• _Extracted records_:
※

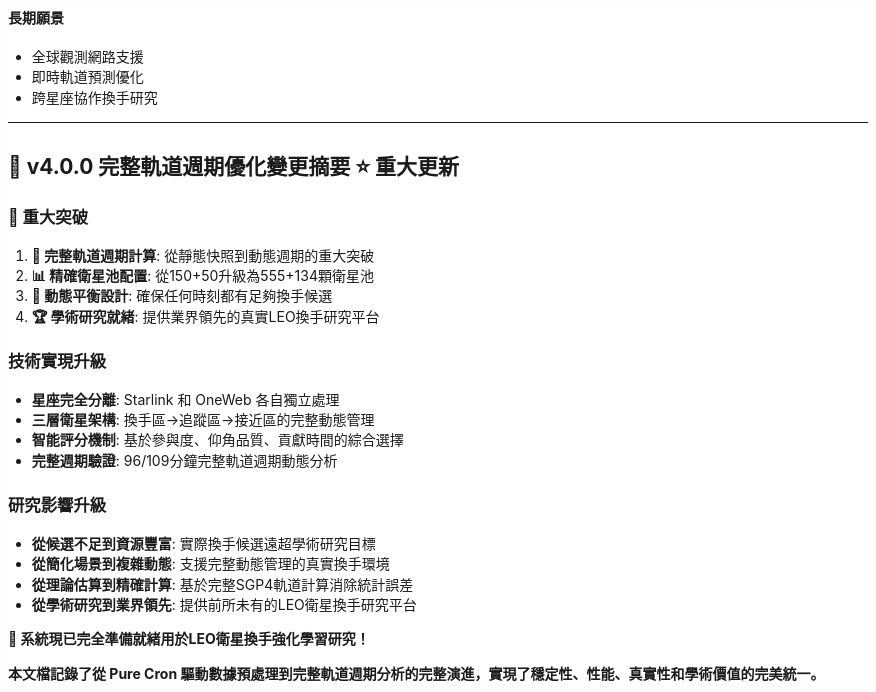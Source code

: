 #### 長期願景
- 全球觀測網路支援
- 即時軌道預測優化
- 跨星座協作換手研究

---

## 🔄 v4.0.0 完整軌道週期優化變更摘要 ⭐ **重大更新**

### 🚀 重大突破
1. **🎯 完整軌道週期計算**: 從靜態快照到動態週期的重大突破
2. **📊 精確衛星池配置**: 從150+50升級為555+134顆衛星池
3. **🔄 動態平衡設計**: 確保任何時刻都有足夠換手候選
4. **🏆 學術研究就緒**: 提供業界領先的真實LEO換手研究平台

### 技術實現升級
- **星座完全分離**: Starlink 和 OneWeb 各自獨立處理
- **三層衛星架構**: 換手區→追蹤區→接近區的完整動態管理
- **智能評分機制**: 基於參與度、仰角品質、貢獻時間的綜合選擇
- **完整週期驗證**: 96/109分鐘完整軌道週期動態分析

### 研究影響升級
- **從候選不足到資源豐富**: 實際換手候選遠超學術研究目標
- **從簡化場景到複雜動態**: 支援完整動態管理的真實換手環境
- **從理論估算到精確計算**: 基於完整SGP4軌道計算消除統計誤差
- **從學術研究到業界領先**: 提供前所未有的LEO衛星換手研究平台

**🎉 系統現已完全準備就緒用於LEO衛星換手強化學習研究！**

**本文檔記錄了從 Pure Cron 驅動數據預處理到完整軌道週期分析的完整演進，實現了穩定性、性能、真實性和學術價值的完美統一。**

※

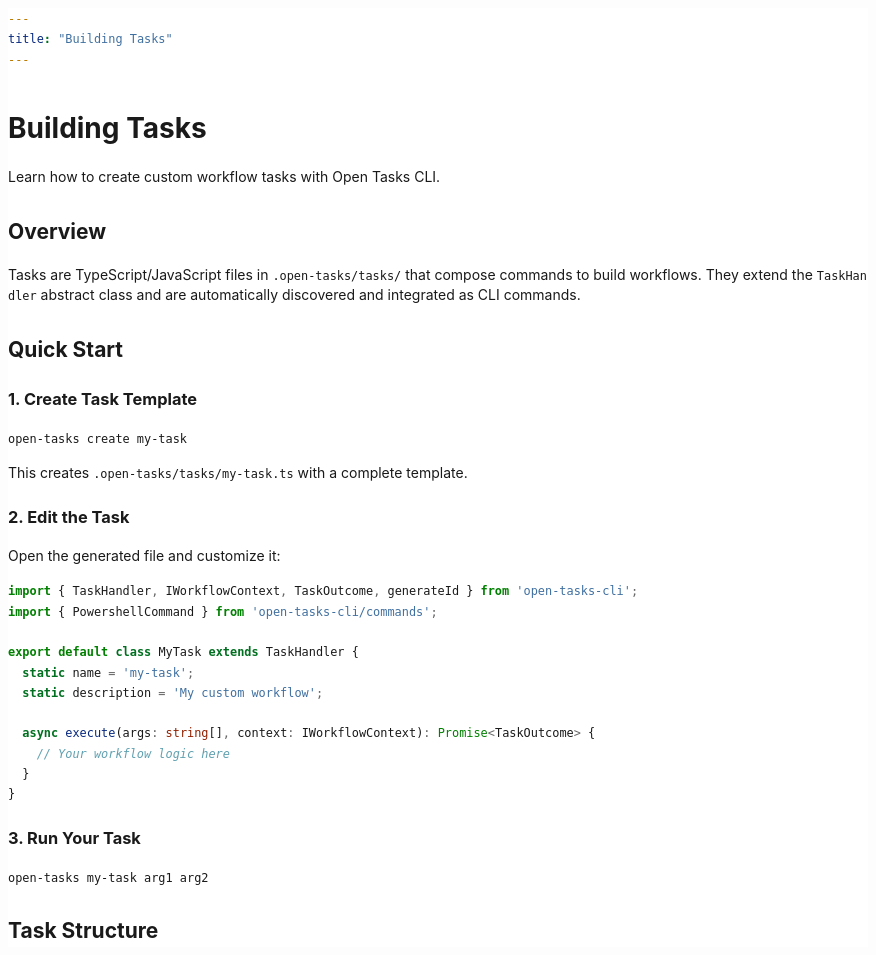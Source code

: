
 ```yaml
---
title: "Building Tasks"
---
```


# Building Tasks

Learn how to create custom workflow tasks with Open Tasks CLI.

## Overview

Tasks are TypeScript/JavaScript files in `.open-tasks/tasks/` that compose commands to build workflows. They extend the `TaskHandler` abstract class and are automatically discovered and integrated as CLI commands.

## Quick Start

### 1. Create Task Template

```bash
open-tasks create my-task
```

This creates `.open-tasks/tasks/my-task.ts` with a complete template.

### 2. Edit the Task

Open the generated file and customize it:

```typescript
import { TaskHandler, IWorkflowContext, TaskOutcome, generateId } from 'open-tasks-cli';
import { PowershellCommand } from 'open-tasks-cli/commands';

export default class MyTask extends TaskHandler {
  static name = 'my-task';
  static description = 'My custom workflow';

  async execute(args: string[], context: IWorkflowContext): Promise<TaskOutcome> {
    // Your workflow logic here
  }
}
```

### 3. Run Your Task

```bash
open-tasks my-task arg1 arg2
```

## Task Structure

※

• _To do_: Reproduce, character for character, only the lines of the preceding data that start at the line with "### 2. Edit the Task" and end at the line with "## Task Structure", both included.

• _Exercise output_:
### 2. Edit the Task

Open the generated file and customize it:

```typescript
import { TaskHandler, IWorkflowContext, TaskOutcome, generateId } from 'open-tasks-cli';
import { PowershellCommand } from 'open-tasks-cli/commands';

export default class MyTask extends TaskHandler {
  static name = 'my-task';
  static description = 'My custom workflow';

  async execute(args: string[], context: IWorkflowContext): Promise<TaskOutcome> {
    // Your workflow logic here
  }
}
```

### 3. Run Your Task

```bash
open-tasks my-task arg1 arg2
```

## Task Structure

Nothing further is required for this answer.